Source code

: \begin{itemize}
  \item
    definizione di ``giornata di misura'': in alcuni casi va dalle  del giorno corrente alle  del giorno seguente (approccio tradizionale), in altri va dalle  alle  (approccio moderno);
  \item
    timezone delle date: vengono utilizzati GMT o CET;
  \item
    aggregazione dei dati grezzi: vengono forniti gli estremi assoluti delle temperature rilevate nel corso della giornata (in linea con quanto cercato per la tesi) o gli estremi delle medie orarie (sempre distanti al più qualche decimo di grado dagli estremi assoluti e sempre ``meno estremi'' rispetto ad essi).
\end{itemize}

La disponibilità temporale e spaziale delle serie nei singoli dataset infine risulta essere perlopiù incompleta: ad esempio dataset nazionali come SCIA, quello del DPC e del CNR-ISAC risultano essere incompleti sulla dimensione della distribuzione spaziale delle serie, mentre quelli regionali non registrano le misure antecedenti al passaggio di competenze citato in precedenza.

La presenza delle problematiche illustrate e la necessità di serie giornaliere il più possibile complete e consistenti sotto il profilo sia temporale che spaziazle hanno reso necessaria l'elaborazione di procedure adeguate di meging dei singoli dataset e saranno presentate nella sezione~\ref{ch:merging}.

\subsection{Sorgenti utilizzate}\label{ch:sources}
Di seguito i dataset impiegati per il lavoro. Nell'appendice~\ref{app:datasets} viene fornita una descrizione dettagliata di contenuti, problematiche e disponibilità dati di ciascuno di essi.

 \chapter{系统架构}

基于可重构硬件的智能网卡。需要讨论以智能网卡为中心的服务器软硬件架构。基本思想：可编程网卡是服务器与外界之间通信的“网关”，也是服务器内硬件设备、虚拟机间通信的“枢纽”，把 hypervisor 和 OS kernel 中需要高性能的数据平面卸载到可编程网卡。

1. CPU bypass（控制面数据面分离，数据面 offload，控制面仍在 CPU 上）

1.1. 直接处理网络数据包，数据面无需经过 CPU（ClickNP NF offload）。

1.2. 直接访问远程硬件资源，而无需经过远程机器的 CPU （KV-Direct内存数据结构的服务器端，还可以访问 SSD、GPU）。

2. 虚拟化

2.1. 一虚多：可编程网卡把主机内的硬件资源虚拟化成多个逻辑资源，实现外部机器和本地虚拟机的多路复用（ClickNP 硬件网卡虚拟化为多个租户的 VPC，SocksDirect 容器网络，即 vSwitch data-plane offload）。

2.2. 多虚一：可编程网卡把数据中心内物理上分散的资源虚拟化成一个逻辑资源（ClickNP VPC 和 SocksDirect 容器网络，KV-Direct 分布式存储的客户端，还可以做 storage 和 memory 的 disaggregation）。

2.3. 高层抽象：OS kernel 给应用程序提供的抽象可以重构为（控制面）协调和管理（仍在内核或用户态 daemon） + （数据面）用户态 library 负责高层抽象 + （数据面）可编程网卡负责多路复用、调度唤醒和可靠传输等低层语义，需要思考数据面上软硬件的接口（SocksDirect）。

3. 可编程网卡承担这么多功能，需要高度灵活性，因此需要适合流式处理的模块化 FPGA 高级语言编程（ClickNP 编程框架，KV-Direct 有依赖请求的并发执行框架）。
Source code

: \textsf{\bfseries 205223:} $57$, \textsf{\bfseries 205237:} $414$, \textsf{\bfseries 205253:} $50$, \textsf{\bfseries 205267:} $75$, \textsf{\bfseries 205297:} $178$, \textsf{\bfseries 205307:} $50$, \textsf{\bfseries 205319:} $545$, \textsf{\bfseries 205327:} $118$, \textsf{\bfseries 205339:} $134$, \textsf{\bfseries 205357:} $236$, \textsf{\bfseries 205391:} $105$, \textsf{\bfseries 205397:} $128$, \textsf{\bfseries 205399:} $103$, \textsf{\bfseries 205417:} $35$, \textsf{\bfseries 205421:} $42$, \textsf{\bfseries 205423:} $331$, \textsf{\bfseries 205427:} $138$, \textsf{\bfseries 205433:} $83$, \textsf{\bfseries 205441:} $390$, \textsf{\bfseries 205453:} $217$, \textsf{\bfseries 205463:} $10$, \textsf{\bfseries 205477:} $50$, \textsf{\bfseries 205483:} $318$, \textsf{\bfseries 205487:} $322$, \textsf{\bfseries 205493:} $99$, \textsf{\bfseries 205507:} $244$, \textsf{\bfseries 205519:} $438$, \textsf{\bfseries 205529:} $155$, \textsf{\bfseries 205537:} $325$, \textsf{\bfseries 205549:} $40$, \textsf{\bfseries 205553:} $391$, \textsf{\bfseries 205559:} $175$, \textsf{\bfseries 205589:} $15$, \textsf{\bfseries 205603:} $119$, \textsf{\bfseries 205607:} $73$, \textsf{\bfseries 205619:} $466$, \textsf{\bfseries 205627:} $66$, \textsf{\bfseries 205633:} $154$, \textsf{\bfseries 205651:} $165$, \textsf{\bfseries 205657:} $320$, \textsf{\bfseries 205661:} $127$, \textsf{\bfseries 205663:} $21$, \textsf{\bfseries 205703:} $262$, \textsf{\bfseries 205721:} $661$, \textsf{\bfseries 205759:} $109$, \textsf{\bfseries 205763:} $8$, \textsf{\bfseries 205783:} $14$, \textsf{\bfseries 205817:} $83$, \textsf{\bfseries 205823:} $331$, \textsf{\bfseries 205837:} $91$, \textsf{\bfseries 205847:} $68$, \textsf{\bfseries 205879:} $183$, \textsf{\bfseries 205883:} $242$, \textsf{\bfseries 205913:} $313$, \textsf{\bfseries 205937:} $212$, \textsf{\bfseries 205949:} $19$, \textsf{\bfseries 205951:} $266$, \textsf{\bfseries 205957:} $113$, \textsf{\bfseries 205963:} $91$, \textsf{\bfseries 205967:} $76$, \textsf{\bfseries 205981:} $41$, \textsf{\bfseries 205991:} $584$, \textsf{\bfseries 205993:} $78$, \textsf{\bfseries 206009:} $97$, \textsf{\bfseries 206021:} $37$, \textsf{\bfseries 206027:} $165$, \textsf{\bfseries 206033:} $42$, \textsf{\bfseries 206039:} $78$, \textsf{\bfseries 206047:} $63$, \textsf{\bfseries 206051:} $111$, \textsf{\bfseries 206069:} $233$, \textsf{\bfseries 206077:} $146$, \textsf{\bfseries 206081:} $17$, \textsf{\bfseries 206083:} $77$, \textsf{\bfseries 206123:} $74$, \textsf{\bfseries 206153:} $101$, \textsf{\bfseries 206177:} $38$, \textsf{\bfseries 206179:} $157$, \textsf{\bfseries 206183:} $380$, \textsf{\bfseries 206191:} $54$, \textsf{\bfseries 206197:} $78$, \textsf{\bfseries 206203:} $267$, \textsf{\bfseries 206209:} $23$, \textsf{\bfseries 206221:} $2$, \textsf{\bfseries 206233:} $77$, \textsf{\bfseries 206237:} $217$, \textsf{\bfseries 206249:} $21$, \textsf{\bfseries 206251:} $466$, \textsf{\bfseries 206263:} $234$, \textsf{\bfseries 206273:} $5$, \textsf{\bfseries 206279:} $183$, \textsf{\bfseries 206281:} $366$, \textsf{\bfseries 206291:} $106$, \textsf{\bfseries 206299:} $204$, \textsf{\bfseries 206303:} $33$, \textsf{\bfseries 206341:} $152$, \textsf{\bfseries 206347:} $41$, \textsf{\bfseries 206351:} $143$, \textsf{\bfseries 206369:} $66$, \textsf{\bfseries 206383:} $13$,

#### ACTION ITEM
Each of the lines above should be printed again precisely as it reads.

#### REPLY TO THE EXERCISE
Source code

: \begin{itemize}
  \item
    definizione di ``giornata di misura'': in alcuni casi va dalle  del giorno corrente alle  del giorno seguente (approccio tradizionale), in altri va dalle  alle  (approccio moderno);
  \item
    timezone delle date: vengono utilizzati GMT o CET;
  \item
    aggregazione dei dati grezzi: vengono forniti gli estremi assoluti delle temperature rilevate nel corso della giornata (in linea con quanto cercato per la tesi) o gli estremi delle medie orarie (sempre distanti al più qualche decimo di grado dagli estremi assoluti e sempre ``meno estremi'' rispetto ad essi).
\end{itemize}

La disponibilità temporale e spaziale delle serie nei singoli dataset infine risulta essere perlopiù incompleta: ad esempio dataset nazionali come SCIA, quello del DPC e del CNR-ISAC risultano essere incompleti sulla dimensione della distribuzione spaziale delle serie, mentre quelli regionali non registrano le misure antecedenti al passaggio di competenze citato in precedenza.

La presenza delle problematiche illustrate e la necessità di serie giornaliere il più possibile complete e consistenti sotto il profilo sia temporale che spaziazle hanno reso necessaria l'elaborazione di procedure adeguate di meging dei singoli dataset e saranno presentate nella sezione~\ref{ch:merging}.

\subsection{Sorgenti utilizzate}\label{ch:sources}
Di seguito i dataset impiegati per il lavoro. Nell'appendice~\ref{app:datasets} viene fornita una descrizione dettagliata di contenuti, problematiche e disponibilità dati di ciascuno di essi.

 \chapter{系统架构}

基于可重构硬件的智能网卡。需要讨论以智能网卡为中心的服务器软硬件架构。基本思想：可编程网卡是服务器与外界之间通信的“网关”，也是服务器内硬件设备、虚拟机间通信的“枢纽”，把 hypervisor 和 OS kernel 中需要高性能的数据平面卸载到可编程网卡。

1. CPU bypass（控制面数据面分离，数据面 offload，控制面仍在 CPU 上）

1.1. 直接处理网络数据包，数据面无需经过 CPU（ClickNP NF offload）。

1.2. 直接访问远程硬件资源，而无需经过远程机器的 CPU （KV-Direct内存数据结构的服务器端，还可以访问 SSD、GPU）。

2. 虚拟化

2.1. 一虚多：可编程网卡把主机内的硬件资源虚拟化成多个逻辑资源，实现外部机器和本地虚拟机的多路复用（ClickNP 硬件网卡虚拟化为多个租户的 VPC，SocksDirect 容器网络，即 vSwitch data-plane offload）。

2.2. 多虚一：可编程网卡把数据中心内物理上分散的资源虚拟化成一个逻辑资源（ClickNP VPC 和 SocksDirect 容器网络，KV-Direct 分布式存储的客户端，还可以做 storage 和 memory 的 disaggregation）。

2.3. 高层抽象：OS kernel 给应用程序提供的抽象可以重构为（控制面）协调和管理（仍在内核或用户态 daemon） + （数据面）用户态 library 负责高层抽象 + （数据面）可编程网卡负责多路复用、调度唤醒和可靠传输等低层语义，需要思考数据面上软硬件的接口（SocksDirect）。

3. 可编程网卡承担这么多功能，需要高度灵活性，因此需要适合流式处理的模块化 FPGA 高级语言编程（ClickNP 编程框架，KV-Direct 有依赖请求的并发执行框架）。
Source code

: \textsf{\bfseries 205223:} $57$, \textsf{\bfseries 205237:} $414$, \textsf{\bfseries 205253:} $50$, \textsf{\bfseries 205267:} $75$, \textsf{\bfseries 205297:} $178$, \textsf{\bfseries 205307:} $50$, \textsf{\bfseries 205319:} $545$, \textsf{\bfseries 205327:} $118$, \textsf{\bfseries 205339:} $134$, \textsf{\bfseries 205357:} $236$, \textsf{\bfseries 205391:} $105$, \textsf{\bfseries 205397:} $128$, \textsf{\bfseries 205399:} $103$, \textsf{\bfseries 205417:} $35$, \textsf{\bfseries 205421:} $42$, \textsf{\bfseries 205423:} $331$, \textsf{\bfseries 205427:} $138$, \textsf{\bfseries 205433:} $83$, \textsf{\bfseries 205441:} $390$, \textsf{\bfseries 205453:} $217$, \textsf{\bfseries 205463:} $10$, \textsf{\bfseries 205477:} $50$, \textsf{\bfseries 205483:} $318$, \textsf{\bfseries 205487:} $322$, \textsf{\bfseries 205493:} $99$, \textsf{\bfseries 205507:} $244$, \textsf{\bfseries 205519:} $438$, \textsf{\bfseries 205529:} $155$, \textsf{\bfseries 205537:} $325$, \textsf{\bfseries 205549:} $40$, \textsf{\bfseries 205553:} $391$, \textsf{\bfseries 205559:} $175$, \textsf{\bfseries 205589:} $15$, \textsf{\bfseries 205603:} $119$, \textsf{\bfseries 205607:} $73$, \textsf{\bfseries 205619:} $466$, \textsf{\bfseries 205627:} $66$, \textsf{\bfseries 205633:} $154$, \textsf{\bfseries 205651:} $165$, \textsf{\bfseries 205657:} $320$, \textsf{\bfseries 205661:} $127$, \textsf{\bfseries 205663:} $21$, \textsf{\bfseries 205703:} $262$, \textsf{\bfseries 205721:} $661$, \textsf{\bfseries 205759:} $109$, \textsf{\bfseries 205763:} $8$, \textsf{\bfseries 205783:} $14$, \textsf{\bfseries 205817:} $83$, \textsf{\bfseries 205823:} $331$, \textsf{\bfseries 205837:} $91$, \textsf{\bfseries 205847:} $68$, \textsf{\bfseries 205879:} $183$, \textsf{\bfseries 205883:} $242$, \textsf{\bfseries 205913:} $313$, \textsf{\bfseries 205937:} $212$, \textsf{\bfseries 205949:} $19$, \textsf{\bfseries 205951:} $266$, \textsf{\bfseries 205957:} $113$, \textsf{\bfseries 205963:} $91$, \textsf{\bfseries 205967:} $76$, \textsf{\bfseries 205981:} $41$, \textsf{\bfseries 205991:} $584$, \textsf{\bfseries 205993:} $78$, \textsf{\bfseries 206009:} $97$, \textsf{\bfseries 206021:} $37$, \textsf{\bfseries 206027:} $165$, \textsf{\bfseries 206033:} $42$, \textsf{\bfseries 206039:} $78$, \textsf{\bfseries 206047:} $63$, \textsf{\bfseries 206051:} $111$, \textsf{\bfseries 206069:} $233$, \textsf{\bfseries 206077:} $146$, \textsf{\bfseries 206081:} $17$, \textsf{\bfseries 206083:} $77$, \textsf{\bfseries 206123:} $74$, \textsf{\bfseries 206153:} $101$, \textsf{\bfseries 206177:} $38$, \textsf{\bfseries 206179:} $157$, \textsf{\bfseries 206183:} $380$, \textsf{\bfseries 206191:} $54$, \textsf{\bfseries 206197:} $78$, \textsf{\bfseries 206203:} $267$, \textsf{\bfseries 206209:} $23$, \textsf{\bfseries 206221:} $2$, \textsf{\bfseries 206233:} $77$, \textsf{\bfseries 206237:} $217$, \textsf{\bfseries 206249:} $21$, \textsf{\bfseries 206251:} $466$, \textsf{\bfseries 206263:} $234$, \textsf{\bfseries 206273:} $5$, \textsf{\bfseries 206279:} $183$, \textsf{\bfseries 206281:} $366$, \textsf{\bfseries 206291:} $106$, \textsf{\bfseries 206299:} $204$, \textsf{\bfseries 206303:} $33$, \textsf{\bfseries 206341:} $152$, \textsf{\bfseries 206347:} $41$, \textsf{\bfseries 206351:} $143$, \textsf{\bfseries 206369:} $66$, \textsf{\bfseries 206383:} $13$,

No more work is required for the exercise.